Why is John Fox risking Mitch Trubisky’s future in a game involving future Uber drivers?

I get by with a little snark from my friends:

Second overall draft choice Mitch Trubisky will start the Bears’ practice game against the Browns on Thursday night.

This is the practice game that doesn’t mean much.

Until someone gets injured.

Someone like, I don’t know, maybe the second overall draft choice.

Would John Fox do this if he had the same future with the Bears that Trubisky does?

I understand the desire to give Trubisky the experience of live snaps, but I don’t see the value of risking it in a game filled with guys who will be crazed to deliver a big hit that jumps out on video for 31 other teams before becoming someone’s Uber driver by this weekend.
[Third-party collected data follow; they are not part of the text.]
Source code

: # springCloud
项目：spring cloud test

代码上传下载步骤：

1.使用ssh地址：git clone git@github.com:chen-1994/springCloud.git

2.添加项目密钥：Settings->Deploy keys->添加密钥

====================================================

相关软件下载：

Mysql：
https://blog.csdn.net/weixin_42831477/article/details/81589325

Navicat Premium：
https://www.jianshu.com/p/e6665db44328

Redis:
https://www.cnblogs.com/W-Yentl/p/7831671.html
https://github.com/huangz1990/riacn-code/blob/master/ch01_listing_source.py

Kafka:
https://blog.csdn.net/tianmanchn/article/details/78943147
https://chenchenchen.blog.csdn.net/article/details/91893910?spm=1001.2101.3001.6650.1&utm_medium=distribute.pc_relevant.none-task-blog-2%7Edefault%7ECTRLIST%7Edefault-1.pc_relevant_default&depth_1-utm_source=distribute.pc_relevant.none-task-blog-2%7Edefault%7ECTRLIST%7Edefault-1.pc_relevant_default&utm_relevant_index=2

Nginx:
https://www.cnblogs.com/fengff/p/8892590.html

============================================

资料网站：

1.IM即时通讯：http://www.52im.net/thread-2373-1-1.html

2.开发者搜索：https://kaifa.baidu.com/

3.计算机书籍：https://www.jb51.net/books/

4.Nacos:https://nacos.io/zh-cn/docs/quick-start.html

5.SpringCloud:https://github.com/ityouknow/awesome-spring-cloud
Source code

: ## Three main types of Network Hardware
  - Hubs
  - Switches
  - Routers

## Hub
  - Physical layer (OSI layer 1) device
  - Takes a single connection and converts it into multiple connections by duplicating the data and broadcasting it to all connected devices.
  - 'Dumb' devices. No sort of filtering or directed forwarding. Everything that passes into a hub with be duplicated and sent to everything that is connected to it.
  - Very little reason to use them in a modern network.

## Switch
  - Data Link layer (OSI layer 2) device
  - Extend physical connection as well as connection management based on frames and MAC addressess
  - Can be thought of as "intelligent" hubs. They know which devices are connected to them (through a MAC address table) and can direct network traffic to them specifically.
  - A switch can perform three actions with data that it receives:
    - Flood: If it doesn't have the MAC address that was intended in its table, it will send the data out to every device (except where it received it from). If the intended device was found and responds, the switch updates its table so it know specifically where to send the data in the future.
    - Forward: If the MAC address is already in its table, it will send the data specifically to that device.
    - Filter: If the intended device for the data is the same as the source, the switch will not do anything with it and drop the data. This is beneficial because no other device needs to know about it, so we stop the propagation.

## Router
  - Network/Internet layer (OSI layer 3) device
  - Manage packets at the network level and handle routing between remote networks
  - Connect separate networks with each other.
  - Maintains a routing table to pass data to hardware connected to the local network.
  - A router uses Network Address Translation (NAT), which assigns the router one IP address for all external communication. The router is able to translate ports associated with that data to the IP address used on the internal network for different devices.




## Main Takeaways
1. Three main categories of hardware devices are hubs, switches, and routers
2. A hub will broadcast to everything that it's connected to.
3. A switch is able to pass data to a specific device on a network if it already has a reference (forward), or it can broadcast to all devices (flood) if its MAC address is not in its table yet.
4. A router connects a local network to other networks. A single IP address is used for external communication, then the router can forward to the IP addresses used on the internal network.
Mike Glennon needs live snaps, too, people. He’s not very good and he’s new to this Bears operation, too. But there’s a reason Glennon isn’t playing. He’s the starter. He’s valuable. Well, he’s viewed as valuable by the Bears, anyway.

Wise up. Trubisky is valuable, too. More valuable than Glennon because he’s the future. He’s the hope that the Bears don’t turn out to be the Browns. If Trubisky gets hurt in a game filled with players who soon will be asking if you want fries with that, then someone will have to answer.

This is first-guessing, not second-guessing, and even if Trubisky survives, someone should still answer for why dead-end Mark Sanchez enjoyed better care by not playing in such a risky situation. Sanchez should be getting Thursday’s first half, followed by Connor Shaw. Or maybe even vice-versa. Either way, Fox failed Depth Chart 101.

I realize Trubisky could get hurt at anytime, even in a walk-through, which has been the house special under Fox. But you don’t need an actuary to assess this kind of risk.

Why is Fox allowed to do this? I’ll hang up and listen for Ryan Pace’s…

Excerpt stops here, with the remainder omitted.